Relevant issues: #13, #22.

Existing dataset annotation

  1. Verify the source for the dataset.

    • Often the place to start is an internet search of the dataset name. Most datasets can be found in OpenML, the UC Irvine ML repository, or Kaggle.
    • Follow the How to verify source subsection below to verify that the PMLB dataset actually came from the source you found.
  2. Update the information on the dataset’s metadata.yaml file. Refer to the metadata template file or wine_quality_red as an example.

  3. Issue a pull request for your changes.

How to verify source

There are a few ways we can check whether a PMLB dataframe (pmlb_df) agrees with its source (source_df), provided that we have checked their shapes (by printing pmlb_df.shape and pmlb_df.shape) and changed the column name of the dependent variable to target. For example, if the dependent variable in the source dataset is class, you can use df_source = df_source.rename(columns={'class': 'target'}).

  • If the two dataframes are exactly the same, the following line of code does not return anything ✔️:
pd.testing.assert_frame_equal(df_source, df_pmlb)
  • If it gives error, the column names may be different. If we have good reasons to ignore column names, we can check if the values contained in the 2 dataframes are the same with
(df_source.values == df_pmlb.values).all()

If we still get False, it is possible that the rows have been permuted. To check if they are:

set(df_pmlb.itertuples(index=False)) == set(df_source.itertuples(index=False))

or “subtracting” the two datasets row by row (these two lines will print the rows that are in one dataframe but not the other and can help you see the difference a bit better):

df_source.merge(df_pmlb, indicator=True, how='left').loc[lambda x: x['_merge']!='both']
df_pmlb.merge(df_source, indicator=True, how='left').loc[lambda x: x['_merge']!='both']

If the two dataframes have floats that are almost equal to each other, we can use numpy’s isclose to check if they are element-wise equal within a tolerance:

from numpy import isclose

isclose(df_source.values, df_pmlb.values).all()

We have been using Google Colab notebooks to share our checks, but other methods are also welcomed. If you do use Google Colab, please add your notebook to our shared folder http://tiny.cc/pmlb-colabs and/or share a publicly accessible link to your notebook in the pull request when you submit one.

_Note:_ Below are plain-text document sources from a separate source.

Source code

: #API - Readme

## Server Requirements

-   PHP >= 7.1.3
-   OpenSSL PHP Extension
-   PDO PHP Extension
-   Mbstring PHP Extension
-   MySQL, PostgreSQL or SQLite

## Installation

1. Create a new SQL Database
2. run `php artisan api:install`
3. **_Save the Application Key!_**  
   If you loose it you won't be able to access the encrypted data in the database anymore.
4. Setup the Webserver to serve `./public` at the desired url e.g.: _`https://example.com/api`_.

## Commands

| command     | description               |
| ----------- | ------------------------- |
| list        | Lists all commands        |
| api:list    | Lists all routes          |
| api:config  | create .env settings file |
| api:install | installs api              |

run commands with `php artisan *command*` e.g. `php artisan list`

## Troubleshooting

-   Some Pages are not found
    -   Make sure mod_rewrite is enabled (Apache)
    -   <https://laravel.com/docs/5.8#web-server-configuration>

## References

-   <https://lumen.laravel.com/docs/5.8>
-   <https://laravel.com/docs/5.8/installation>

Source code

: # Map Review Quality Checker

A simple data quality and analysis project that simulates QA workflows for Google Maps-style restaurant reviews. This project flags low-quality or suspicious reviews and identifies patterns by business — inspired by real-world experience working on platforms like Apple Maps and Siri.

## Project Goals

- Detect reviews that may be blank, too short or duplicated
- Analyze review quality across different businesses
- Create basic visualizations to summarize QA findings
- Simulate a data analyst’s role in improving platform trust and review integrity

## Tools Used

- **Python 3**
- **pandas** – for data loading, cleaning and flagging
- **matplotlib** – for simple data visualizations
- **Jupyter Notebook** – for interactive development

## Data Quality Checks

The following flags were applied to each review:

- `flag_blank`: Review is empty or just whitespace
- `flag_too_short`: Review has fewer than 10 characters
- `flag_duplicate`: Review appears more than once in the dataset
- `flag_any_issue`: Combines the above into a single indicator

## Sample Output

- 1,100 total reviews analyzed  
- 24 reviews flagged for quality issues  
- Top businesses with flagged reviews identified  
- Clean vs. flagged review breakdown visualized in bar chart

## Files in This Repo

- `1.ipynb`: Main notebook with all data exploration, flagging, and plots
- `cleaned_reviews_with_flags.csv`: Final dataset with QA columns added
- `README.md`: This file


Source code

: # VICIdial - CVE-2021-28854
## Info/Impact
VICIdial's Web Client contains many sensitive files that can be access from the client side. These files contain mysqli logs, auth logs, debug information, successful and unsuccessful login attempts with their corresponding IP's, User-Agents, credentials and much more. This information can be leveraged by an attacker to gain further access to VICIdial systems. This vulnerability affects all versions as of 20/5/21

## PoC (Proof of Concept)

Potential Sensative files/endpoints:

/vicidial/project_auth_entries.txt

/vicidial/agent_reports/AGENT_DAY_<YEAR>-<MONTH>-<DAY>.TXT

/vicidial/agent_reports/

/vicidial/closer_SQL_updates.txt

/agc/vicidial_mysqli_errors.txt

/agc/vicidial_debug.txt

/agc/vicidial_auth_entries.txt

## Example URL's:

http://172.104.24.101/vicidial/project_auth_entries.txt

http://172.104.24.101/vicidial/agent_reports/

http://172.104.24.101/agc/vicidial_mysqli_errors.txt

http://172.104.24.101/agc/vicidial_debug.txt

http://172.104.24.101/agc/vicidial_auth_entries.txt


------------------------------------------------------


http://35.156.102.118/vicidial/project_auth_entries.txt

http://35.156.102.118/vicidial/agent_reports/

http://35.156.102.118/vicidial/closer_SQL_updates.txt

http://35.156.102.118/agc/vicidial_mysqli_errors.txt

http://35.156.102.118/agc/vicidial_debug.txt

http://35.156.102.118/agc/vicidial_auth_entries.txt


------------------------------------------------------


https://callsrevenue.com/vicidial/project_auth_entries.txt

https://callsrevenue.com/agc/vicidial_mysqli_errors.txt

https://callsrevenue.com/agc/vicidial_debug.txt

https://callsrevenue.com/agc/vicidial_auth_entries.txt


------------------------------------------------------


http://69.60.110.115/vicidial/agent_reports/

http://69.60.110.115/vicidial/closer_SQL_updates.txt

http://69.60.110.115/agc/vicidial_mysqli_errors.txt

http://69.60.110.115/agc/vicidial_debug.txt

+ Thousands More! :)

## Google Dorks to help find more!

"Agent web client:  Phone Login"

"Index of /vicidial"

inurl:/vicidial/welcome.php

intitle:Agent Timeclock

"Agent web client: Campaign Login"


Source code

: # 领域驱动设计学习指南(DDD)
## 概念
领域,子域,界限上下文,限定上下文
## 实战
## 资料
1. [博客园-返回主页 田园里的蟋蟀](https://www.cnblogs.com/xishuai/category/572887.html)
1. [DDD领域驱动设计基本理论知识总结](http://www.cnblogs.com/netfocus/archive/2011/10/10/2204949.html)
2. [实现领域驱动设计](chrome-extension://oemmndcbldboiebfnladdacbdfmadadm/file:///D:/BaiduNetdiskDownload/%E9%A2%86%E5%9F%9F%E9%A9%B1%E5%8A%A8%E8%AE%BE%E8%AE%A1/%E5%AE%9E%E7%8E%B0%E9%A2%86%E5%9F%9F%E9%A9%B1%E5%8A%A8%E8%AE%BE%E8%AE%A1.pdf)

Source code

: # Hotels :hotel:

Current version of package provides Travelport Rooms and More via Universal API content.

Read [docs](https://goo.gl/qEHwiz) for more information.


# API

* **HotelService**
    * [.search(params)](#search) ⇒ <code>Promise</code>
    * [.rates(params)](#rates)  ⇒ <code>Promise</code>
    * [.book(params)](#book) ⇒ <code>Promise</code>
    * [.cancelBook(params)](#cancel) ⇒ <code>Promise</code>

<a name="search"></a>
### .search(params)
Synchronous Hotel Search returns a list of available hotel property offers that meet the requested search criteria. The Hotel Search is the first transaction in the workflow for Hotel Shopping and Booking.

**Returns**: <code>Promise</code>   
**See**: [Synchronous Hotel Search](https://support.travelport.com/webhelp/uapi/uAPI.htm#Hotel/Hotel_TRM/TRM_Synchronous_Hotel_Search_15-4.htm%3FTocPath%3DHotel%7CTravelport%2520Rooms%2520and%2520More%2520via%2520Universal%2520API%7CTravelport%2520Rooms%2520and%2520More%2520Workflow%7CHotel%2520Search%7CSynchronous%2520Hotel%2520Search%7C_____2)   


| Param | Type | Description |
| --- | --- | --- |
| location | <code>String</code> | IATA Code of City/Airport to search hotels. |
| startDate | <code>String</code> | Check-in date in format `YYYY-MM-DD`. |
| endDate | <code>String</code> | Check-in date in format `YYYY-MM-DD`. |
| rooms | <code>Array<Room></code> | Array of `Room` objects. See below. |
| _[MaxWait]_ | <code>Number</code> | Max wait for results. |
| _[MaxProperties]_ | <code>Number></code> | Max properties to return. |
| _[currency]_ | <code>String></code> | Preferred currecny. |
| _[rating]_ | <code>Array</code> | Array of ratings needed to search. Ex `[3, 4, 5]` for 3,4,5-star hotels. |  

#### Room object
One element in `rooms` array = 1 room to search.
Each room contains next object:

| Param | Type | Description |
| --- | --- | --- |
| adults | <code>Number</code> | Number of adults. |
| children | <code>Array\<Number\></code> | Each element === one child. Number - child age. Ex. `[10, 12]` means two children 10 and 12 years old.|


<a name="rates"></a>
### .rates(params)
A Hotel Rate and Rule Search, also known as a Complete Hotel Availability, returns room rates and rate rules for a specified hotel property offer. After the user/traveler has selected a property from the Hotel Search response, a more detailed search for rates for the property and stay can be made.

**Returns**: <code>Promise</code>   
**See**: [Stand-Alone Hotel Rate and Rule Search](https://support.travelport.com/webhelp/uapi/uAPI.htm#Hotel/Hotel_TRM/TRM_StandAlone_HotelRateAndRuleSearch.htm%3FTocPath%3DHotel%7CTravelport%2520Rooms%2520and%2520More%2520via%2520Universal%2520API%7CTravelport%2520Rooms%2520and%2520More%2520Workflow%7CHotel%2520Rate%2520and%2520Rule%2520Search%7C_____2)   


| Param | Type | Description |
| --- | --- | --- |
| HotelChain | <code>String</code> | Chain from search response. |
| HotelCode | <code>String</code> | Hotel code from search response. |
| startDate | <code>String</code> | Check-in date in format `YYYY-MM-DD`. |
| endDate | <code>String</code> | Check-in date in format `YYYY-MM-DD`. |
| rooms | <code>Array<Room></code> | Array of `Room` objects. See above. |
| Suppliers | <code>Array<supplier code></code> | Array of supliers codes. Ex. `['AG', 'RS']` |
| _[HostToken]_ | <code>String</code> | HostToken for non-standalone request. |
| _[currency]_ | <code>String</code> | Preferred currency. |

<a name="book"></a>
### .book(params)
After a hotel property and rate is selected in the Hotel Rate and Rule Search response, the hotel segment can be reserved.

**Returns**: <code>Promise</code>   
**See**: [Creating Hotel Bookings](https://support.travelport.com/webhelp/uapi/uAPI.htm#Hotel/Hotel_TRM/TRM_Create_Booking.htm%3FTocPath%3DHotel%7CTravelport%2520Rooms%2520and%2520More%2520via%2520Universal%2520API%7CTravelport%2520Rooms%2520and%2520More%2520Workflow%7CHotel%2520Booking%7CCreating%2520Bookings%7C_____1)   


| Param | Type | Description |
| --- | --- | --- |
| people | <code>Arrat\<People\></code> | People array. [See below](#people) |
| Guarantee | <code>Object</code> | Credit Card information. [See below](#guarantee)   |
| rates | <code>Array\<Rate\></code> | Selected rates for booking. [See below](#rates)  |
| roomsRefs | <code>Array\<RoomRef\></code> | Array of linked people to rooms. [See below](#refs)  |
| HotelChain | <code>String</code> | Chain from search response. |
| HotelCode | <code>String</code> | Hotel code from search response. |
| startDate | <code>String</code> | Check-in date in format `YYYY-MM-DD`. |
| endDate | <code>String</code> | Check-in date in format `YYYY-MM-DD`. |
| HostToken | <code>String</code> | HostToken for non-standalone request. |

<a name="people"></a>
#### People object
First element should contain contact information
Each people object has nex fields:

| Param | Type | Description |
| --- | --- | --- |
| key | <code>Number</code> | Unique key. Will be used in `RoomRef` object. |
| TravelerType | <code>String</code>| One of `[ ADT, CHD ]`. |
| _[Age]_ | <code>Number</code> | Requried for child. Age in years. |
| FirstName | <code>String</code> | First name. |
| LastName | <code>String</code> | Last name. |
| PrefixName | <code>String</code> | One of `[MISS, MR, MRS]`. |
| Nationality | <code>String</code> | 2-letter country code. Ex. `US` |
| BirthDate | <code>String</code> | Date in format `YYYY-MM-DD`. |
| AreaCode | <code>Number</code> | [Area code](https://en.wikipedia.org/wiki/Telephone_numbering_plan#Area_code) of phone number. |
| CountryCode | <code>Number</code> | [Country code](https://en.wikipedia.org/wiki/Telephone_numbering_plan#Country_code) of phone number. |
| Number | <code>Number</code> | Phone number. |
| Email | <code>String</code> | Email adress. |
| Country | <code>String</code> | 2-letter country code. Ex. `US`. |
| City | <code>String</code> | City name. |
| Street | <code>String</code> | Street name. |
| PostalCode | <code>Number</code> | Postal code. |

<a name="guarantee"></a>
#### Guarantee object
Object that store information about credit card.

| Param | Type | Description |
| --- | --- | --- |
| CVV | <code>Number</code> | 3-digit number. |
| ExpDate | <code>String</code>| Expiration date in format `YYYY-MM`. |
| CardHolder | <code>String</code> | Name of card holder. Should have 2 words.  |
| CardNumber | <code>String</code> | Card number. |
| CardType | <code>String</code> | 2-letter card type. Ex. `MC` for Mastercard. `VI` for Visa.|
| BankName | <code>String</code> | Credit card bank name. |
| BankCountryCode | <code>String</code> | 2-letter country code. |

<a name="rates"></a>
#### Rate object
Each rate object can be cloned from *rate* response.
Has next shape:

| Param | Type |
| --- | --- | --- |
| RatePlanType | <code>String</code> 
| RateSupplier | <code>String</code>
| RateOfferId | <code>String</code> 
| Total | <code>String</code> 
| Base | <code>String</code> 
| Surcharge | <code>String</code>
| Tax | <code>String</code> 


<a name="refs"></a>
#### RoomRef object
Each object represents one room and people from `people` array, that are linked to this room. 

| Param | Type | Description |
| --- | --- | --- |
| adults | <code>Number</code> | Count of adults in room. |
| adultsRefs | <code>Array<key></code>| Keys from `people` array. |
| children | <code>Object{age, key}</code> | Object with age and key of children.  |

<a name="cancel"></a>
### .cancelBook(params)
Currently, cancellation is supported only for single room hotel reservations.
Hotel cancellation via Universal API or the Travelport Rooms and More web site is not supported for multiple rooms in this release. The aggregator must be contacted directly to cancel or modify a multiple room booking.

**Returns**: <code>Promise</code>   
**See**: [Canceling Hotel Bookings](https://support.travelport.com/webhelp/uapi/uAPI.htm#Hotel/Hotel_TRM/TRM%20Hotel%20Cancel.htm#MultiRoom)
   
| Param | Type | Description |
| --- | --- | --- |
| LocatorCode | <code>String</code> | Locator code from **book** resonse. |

For example notebooks, you can visit the shared Drive folder.

Working with GitHub Actions

Please submit your contribution in a PR from a branch of your fork (NOT master branch) and, if possible, with only 1 commit. Nonetheless, we can help you fix it if this is not the case.

  • If you contributed metadata:
    • Let’s assume that the inferred “task” is incorrect and you fixed this. get_updated_metadatas() picks up this new dataset by checking the diff of the latest commit. A GitHub Action (GA) regenerates summary_stats.tsv, updates classification_dataset_names and regression_dataset_names, and adds the dataset name to dataset_with_metadata (which contains the names of datasets with customized metadata files). GA then pushes back these changes to your branch as long as it’s not master.
    • If your PR resulted in a failed build, your metadata.yaml may be invalid. Please use http://yamllint.com to verify. A common problem that invalidate a .yaml file is the use of colon : without quotes (in a publication title for example).
  • If you contributed a new dataset:
    • get_updated_datasets() picks up this new dataset by checking the diff of the latest commit. GA autogenerates metadata.yaml, readme.md, summary_stats.tsv, all_summary_stats.tsv, pandas profiling, and updates dataset_names (and classification_dataset_names and regression_dataset_names).
    • A reviewer asks you to manually update the metadata.yaml.
    • GA adds the dataset name to dataset_with_metadata, which contains the names of datasets with customized metadata files, and push back these changes to your branch as long as it’s not master branch or main branch.
  • If you wished to regenerate all the pandas profiling reports:
    • Please include [regenerate_profiles] in the commit message.
  • If you wished to regenerate/update supporting files for all datasets:
    • Please include [update_all_datasets] in the commit message.